Er wordt geen dwangsom opgelegd
4.15.
De gevorderde dwangsom wordt afgewezen. [eiser] heeft niet aannemelijk gemaakt dat noodzakelijk is dat aan de gemeente een dwangsom als prikkel tot nakoming wordt opgelegd. De voorzieningenrechter gaat ervan uit dat overheidsinstellingen, in dit geval de gemeente, rechterlijke uitspraken naleven.
Het vonnis wordt uitvoerbaar bij voorraad verklaard
4.16.
De gemeente verweert zich tegen de gevorderde uitvoerbaar bij voorraad van dit vonnis. Bij de beoordeling van een uitvoerbaarverklaring bij voorraad moeten de belangen van partijen worden afgewogen in het licht van de omstandigheden van het geval. Uitgangspunt is dat [eiser] in beginsel belang heeft bij de door hem gevorderde uitvoerbaarverklaring bij voorraad. Dit belang dient slechts te wijken voor het belang van de gemeente indien daaraan in het licht van alle omstandigheden van het geval meer gewicht toekomt dan aan het belang van [eiser] . De enkele omstandigheid dat de gemeente hoger beroep in zal stellen tegen een toewijzend vonnis is daartoe onvoldoende. De voorzieningenrechter ziet dus geen grond de gevorderde uitvoerbaarverklaring bij voorraad af te wijzen.
De gemeente moet de proceskosten betalen
4.17.
De gemeente krijgt ongelijk en moet daarom de proceskosten (inclusief nakosten) betalen.
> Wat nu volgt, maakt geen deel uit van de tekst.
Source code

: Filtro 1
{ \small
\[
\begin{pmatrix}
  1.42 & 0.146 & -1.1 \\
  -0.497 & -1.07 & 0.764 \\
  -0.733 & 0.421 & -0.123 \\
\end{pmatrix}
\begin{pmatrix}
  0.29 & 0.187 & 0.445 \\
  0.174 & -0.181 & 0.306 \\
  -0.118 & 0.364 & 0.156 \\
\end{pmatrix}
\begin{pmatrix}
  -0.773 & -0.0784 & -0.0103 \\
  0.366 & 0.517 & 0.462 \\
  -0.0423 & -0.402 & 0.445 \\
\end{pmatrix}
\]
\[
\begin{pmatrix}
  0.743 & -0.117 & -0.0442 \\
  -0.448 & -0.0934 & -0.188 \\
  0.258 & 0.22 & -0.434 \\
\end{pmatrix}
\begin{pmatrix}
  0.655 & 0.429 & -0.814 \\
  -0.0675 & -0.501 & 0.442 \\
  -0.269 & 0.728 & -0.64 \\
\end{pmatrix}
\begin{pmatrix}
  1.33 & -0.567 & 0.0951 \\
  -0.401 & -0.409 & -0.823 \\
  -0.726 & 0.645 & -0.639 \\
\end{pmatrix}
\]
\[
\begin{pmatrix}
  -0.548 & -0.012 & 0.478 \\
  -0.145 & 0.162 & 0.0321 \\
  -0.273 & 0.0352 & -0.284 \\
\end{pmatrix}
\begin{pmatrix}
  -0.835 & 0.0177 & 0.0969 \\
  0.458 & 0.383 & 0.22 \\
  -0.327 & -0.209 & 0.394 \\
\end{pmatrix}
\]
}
De proceskosten van [eiser] worden begroot op:
- kosten van de dagvaarding
149,02
- griffierecht
331,00
- salaris advocaat
1.107,00
- nakosten
178,00
(plus de verhoging zoals vermeld in de beslissing)
Totaal
1.765,02
4.18.
De gevorderde wettelijke rente over de proceskosten wordt toegewezen zoals vermeld in de beslissing.

5.De beslissing

De voorzieningenrechter
5.1.
verbiedt de gemeente om het litigieuze perceel grond, kadastraal bekend als gemeente [plaats] [sectie] [perceelnummer] , te verkopen en/of te leveren aan derden, anders dan na het opnieuw doorlopen van een non-discriminatoire inschrijvings- en selectieprocedure, waarbij er minimaal één maand tussen het openen en sluiten van de inschrijving zit,
5.2.
veroordeelt de gemeente in de proceskosten van € 1.765,02, te betalen binnen veertien dagen na aanschrijving daartoe, te vermeerderen met € 92,00 plus de kosten van betekening als de gemeente niet tijdig aan de veroordelingen voldoet en het vonnis daarna wordt betekend,
5.3.
veroordeelt de gemeente tot betaling van de wettelijke rente als bedoeld in artikel 6:119 BW over de proceskosten als deze niet binnen veertien dagen na aanschrijving zijn betaald,
5.4.
verklaart dit vonnis uitvoerbaar bij voorraad,
5.5.
wijst het meer of anders gevorderde af.
Dit vonnis is gewezen door mr. P.F.G.T. Hofmeijer-Rutten en in het openbaar uitgesproken op 28 oktober 2025.3608/106

Voetnoten

1.HR 26 november 2021, ECLI:NL:HR:2021:1778 en HR 15 november 2024, ECLI:NL:HR:2024:1661.